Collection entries
########
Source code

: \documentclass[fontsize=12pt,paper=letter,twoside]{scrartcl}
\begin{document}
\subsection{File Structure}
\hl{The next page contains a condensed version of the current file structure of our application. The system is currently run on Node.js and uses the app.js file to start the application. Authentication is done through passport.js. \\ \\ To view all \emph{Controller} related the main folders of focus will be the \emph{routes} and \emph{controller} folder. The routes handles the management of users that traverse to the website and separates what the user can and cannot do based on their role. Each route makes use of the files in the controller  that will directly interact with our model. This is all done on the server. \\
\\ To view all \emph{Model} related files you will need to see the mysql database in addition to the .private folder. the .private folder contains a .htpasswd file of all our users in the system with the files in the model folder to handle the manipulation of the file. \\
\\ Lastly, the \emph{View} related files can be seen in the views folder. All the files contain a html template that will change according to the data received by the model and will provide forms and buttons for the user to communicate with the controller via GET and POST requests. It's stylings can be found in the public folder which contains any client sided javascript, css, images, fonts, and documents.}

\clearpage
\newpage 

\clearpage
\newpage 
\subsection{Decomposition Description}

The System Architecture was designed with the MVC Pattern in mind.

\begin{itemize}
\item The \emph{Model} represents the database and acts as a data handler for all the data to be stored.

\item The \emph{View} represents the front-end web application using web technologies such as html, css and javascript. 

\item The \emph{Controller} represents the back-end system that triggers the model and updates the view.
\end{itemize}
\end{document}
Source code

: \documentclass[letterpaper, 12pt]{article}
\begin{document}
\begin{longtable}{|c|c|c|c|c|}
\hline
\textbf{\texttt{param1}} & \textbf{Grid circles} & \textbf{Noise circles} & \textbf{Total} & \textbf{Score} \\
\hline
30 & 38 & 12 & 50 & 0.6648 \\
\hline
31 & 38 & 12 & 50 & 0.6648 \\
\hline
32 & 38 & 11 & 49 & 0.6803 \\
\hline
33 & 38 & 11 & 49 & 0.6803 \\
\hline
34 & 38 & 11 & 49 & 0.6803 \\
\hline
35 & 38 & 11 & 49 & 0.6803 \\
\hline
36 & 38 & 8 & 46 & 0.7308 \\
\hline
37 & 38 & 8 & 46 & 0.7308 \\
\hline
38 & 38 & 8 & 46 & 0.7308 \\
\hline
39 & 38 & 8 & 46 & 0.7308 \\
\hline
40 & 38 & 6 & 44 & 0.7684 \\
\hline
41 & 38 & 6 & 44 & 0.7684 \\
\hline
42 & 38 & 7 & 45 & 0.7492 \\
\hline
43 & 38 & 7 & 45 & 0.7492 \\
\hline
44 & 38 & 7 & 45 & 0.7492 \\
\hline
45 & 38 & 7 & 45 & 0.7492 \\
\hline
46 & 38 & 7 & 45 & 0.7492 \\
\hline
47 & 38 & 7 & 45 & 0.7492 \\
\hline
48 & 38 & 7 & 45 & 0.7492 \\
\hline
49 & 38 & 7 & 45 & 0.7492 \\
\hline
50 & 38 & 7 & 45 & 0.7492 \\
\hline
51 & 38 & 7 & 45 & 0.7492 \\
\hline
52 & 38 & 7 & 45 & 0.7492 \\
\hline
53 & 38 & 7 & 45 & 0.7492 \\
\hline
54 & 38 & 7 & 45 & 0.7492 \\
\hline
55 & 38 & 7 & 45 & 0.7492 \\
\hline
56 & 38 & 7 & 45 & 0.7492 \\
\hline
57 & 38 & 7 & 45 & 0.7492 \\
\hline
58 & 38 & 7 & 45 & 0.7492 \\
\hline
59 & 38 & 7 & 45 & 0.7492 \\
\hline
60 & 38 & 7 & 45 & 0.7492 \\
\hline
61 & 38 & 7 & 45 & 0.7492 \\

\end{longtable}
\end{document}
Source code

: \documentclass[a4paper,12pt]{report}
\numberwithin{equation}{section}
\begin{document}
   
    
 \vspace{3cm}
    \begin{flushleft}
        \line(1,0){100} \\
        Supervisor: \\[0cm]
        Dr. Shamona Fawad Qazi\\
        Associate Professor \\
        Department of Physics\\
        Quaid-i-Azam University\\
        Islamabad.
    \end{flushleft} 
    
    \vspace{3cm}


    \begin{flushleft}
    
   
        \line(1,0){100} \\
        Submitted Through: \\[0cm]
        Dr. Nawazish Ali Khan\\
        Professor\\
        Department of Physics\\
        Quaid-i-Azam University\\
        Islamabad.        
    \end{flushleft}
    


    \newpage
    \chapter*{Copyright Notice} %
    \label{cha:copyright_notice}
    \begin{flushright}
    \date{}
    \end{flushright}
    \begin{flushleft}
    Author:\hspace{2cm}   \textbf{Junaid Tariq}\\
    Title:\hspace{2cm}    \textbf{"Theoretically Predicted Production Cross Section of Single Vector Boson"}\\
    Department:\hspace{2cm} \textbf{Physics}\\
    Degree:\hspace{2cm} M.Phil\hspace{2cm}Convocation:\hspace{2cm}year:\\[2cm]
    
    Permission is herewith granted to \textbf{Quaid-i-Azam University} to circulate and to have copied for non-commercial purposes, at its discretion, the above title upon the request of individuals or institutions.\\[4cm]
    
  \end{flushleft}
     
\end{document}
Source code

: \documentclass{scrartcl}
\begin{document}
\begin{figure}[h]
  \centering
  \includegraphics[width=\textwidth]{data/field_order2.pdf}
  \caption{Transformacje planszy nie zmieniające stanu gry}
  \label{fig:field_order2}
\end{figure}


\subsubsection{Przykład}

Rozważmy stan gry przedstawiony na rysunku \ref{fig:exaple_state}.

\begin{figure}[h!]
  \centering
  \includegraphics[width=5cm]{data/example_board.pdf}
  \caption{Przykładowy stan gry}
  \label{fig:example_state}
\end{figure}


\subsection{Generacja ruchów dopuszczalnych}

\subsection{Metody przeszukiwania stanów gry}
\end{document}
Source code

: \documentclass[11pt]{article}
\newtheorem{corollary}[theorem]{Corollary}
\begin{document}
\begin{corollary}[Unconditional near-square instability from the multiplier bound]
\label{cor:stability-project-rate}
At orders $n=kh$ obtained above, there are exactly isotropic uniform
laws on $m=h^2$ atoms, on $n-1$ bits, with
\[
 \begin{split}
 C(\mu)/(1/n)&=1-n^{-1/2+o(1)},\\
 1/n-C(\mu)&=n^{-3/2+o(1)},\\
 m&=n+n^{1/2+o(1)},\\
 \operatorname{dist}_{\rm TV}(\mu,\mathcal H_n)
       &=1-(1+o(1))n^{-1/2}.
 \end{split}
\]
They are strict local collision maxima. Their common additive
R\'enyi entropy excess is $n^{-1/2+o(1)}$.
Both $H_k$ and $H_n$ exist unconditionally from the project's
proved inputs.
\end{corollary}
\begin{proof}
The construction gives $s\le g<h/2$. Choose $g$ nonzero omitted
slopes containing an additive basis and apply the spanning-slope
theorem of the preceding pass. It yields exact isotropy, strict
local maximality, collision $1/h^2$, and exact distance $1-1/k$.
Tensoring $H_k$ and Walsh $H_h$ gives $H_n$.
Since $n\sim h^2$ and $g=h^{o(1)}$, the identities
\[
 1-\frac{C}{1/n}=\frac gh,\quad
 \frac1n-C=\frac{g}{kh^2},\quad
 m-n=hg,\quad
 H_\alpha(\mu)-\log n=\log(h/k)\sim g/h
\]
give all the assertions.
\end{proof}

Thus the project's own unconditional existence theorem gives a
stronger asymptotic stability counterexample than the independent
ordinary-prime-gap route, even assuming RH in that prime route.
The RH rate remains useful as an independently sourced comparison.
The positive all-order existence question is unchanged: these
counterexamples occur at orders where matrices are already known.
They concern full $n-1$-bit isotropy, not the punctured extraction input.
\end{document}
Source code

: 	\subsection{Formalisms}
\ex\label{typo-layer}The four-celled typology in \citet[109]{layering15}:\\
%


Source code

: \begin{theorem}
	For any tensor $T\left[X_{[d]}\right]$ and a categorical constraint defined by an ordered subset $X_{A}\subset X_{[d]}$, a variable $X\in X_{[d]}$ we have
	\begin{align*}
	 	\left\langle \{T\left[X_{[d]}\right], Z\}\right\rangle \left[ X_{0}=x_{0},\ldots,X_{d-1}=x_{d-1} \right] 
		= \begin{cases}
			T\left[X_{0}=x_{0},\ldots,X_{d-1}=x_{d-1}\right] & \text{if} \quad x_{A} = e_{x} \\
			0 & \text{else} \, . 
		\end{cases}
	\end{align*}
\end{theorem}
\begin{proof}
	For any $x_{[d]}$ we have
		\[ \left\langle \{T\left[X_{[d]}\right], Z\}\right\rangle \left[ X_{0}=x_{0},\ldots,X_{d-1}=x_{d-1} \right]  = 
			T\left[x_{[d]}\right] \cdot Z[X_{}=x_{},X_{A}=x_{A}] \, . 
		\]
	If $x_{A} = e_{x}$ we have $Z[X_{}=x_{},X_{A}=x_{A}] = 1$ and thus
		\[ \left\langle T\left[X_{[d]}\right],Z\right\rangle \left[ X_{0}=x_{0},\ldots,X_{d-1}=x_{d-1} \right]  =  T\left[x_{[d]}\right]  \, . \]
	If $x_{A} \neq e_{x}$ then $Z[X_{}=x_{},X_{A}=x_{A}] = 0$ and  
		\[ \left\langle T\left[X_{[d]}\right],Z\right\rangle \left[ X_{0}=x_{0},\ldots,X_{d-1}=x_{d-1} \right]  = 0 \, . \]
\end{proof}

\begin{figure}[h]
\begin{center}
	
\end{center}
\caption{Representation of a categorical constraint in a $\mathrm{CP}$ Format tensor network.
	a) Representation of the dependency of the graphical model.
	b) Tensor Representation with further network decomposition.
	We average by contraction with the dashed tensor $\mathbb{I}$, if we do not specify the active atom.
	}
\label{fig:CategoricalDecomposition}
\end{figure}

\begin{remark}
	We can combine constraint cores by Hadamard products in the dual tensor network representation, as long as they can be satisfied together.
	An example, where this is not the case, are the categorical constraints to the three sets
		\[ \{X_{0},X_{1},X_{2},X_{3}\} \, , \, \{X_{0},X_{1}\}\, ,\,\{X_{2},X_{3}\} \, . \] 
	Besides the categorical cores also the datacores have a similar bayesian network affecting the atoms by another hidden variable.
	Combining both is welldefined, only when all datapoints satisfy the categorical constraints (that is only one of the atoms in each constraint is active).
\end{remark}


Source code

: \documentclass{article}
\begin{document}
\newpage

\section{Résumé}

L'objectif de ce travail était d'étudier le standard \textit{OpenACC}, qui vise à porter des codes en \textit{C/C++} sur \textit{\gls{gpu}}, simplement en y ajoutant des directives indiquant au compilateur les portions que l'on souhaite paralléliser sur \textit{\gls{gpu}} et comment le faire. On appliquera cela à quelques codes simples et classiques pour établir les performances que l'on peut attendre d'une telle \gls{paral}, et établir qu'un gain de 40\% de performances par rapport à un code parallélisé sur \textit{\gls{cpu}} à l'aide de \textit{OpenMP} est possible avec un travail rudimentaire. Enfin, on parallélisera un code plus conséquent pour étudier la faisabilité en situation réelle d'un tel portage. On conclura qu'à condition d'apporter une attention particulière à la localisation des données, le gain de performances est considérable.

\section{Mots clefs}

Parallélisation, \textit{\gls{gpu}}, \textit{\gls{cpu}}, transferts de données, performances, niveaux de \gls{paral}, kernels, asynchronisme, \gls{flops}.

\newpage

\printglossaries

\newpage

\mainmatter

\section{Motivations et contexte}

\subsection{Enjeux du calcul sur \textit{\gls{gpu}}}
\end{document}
########
# What you should do:
Whenever a line of the entries contains "above", it counts toward the total; state that total alone.

# Exercise output:
2